Source texts of formatted documents
--- START ---
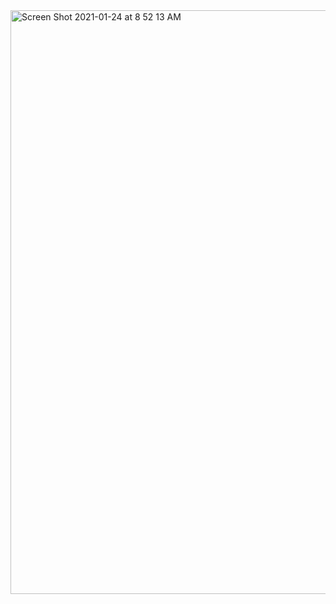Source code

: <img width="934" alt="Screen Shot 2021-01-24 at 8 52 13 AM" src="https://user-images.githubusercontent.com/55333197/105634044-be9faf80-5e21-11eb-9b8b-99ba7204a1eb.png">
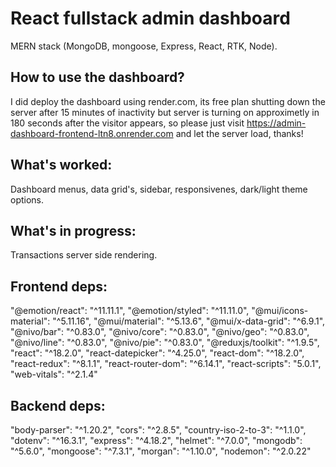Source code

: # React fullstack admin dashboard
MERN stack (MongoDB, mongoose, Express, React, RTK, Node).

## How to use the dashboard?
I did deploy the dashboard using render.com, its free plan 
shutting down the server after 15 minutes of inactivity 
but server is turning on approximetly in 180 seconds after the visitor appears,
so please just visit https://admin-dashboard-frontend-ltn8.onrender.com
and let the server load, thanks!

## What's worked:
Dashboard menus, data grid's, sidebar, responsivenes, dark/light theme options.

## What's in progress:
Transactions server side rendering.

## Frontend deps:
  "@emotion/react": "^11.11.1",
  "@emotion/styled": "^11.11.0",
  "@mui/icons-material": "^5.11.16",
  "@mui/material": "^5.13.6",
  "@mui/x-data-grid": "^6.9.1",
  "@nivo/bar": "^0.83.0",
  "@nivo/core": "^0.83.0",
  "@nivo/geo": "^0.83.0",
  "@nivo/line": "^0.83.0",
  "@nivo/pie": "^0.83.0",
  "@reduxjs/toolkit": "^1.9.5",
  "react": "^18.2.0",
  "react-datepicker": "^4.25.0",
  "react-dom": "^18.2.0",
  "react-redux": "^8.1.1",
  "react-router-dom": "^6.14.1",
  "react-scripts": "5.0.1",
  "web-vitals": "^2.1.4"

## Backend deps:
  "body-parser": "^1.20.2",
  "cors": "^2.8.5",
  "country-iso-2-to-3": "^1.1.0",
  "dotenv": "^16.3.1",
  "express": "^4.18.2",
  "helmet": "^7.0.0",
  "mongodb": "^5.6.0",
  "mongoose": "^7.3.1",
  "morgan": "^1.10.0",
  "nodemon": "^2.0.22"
--- END ---
--- START ---
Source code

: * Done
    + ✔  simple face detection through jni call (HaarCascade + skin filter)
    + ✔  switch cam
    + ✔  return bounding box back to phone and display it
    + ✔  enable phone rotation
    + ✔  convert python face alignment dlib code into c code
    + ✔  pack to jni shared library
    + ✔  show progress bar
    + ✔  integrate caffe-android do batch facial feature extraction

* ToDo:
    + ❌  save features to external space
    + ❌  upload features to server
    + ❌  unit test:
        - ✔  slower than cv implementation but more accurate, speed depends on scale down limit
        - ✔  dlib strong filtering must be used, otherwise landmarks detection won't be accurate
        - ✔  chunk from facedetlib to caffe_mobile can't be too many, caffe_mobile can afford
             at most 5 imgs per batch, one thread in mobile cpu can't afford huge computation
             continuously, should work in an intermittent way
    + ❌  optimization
--- END ---
Keep only those lines of the records that hold "detection", and return them.

    + ✔  simple face detection through jni call (HaarCascade + skin filter)
        - ✔  dlib strong filtering must be used, otherwise landmarks detection won't be accurate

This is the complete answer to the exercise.